> [What you are asked to do]: Starting at the line with "- MongoDB comes", set down each line of the entries below through the last one, exactly as it stands.

______

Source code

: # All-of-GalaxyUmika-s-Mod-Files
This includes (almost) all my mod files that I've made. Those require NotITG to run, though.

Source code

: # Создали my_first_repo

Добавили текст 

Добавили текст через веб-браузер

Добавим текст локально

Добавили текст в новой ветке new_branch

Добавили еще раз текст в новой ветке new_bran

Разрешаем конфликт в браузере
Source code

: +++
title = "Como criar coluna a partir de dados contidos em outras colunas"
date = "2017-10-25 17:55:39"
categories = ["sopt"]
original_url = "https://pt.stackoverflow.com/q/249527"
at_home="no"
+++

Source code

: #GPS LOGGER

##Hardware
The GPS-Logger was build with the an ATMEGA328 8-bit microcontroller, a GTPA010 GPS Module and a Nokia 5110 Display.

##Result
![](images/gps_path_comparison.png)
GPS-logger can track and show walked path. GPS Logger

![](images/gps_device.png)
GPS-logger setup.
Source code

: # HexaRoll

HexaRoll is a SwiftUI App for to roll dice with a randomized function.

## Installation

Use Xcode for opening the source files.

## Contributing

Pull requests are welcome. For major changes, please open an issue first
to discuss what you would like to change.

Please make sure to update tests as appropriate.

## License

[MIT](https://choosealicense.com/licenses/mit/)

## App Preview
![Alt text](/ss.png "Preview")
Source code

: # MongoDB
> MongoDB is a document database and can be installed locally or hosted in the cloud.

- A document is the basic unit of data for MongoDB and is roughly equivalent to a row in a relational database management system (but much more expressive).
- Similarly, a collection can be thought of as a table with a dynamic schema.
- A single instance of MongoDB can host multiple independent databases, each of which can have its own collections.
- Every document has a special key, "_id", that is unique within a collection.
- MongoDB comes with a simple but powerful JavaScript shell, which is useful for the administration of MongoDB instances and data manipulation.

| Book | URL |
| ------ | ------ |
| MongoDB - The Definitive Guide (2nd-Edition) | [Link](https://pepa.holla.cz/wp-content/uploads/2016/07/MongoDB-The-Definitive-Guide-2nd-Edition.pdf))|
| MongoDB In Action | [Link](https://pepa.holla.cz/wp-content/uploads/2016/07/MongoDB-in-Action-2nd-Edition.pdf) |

______

> [Task output]:
- MongoDB comes with a simple but powerful JavaScript shell, which is useful for the administration of MongoDB instances and data manipulation.

| Book | URL |
| ------ | ------ |
| MongoDB - The Definitive Guide (2nd-Edition) | [Link](https://pepa.holla.cz/wp-content/uploads/2016/07/MongoDB-The-Definitive-Guide-2nd-Edition.pdf))|
| MongoDB In Action | [Link](https://pepa.holla.cz/wp-content/uploads/2016/07/MongoDB-in-Action-2nd-Edition.pdf) |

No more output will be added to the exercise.